Mango jam is very delicious and it just fits with whole bread. The taste is sweet and bit sour. Mango jam with whole bread makes the breakfast perfect.
Materials needed:
1. Mango 3 cups
2. Sugar 2 cups
3. Water as required
4. CMC as required to thicken the jam
4. Ascorbic Acid, see the guide line below
Steps :
1. Cut the mango into thirds. Remove the meat using a fork, just peel it
beforehand
2. Cook the mango with the sugar in a saucepan for 25-40 minutes or until
it is thick. The color should be darker than the original yellow, but not
darker than a medium orange
3. Mash the mango.
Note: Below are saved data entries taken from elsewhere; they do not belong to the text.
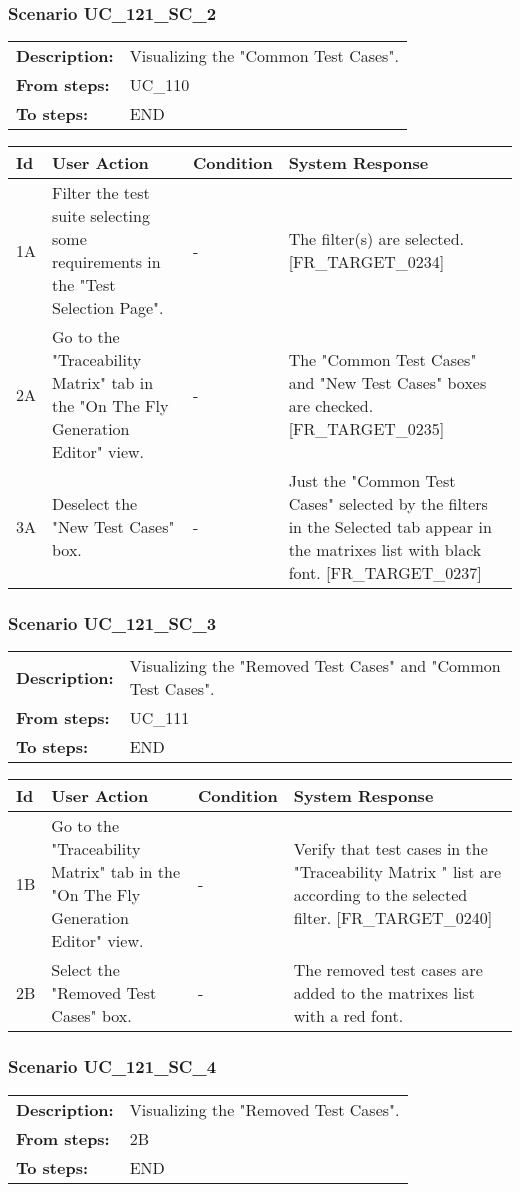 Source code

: \documentclass[a4paper,11pt]{article}
\newcommand{\bl}{\\ \hline}
\begin{document}
\subsubsection*{Scenario UC_121_SC_2}
\begin{tabular}{p{1in}p{4in}}
{\bf Description:} & Visualizing the "Common Test Cases". \\
{\bf From steps:} & UC_110#2M \\
{\bf To steps:} & END \\
\end{tabular}
 
\begin{tabular}{|p{0.8in}|p{1.6in}|p{1.6in}|p{1.6in}|}
\hline
Id & User Action & Condition & System Response  \bl 
1A & Filter the test suite selecting some requirements in the "Test Selection Page". & - & The filter(s) are selected. [FR_TARGET_0234] \bl 
2A & Go to the "Traceability Matrix" tab in the "On The Fly Generation Editor" view. & - & The "Common Test Cases" and "New Test Cases" boxes are checked. [FR_TARGET_0235] \bl 
3A & Deselect the "New Test Cases" box. & - & Just the "Common Test Cases" selected by the filters in the Selected tab appear in the matrixes list with black font. [FR_TARGET_0237] \bl 
\end{tabular}
\subsubsection*{Scenario UC_121_SC_3}
\begin{tabular}{p{1in}p{4in}}
{\bf Description:} & Visualizing the "Removed Test Cases" and "Common Test Cases". \\
{\bf From steps:} & UC_111#1M \\
{\bf To steps:} & END \\
\end{tabular}
 
\begin{tabular}{|p{0.8in}|p{1.6in}|p{1.6in}|p{1.6in}|}
\hline
Id & User Action & Condition & System Response  \bl 
1B & Go to the "Traceability Matrix" tab in the "On The Fly Generation Editor" view. & - & Verify that test cases in the "Traceability Matrix " list are according to the selected filter. [FR_TARGET_0240] \bl 
2B & Select the "Removed Test Cases" box. & - & The removed test cases are added to the matrixes list with a red font. \bl 
\end{tabular}
\subsubsection*{Scenario UC_121_SC_4}
\begin{tabular}{p{1in}p{4in}}
{\bf Description:} & Visualizing the "Removed Test Cases". \\
{\bf From steps:} & 2B \\
{\bf To steps:} & END \\
\end{tabular}
 
\end{document}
Use a large fork or spoon and mash the mango until it has a
jam-like consistency
4. Dissolve the ascorbic acid in hot water and add it to the mango and
sugar mixtures
For every 230 - 290 grams or 1 small bottle of Mango Jam, you need to
add about 4 - 6x 500mg Ascorbic acid since we are not using any artificial
preservatives. If your sugar ratio is 1:1(1 cup mango:1 cup sugar) then you can
keep it for 5 - 6 months without refrigeration. Some health conscious people
may prefer a smaller ratio, resulting in a decreased shelf life.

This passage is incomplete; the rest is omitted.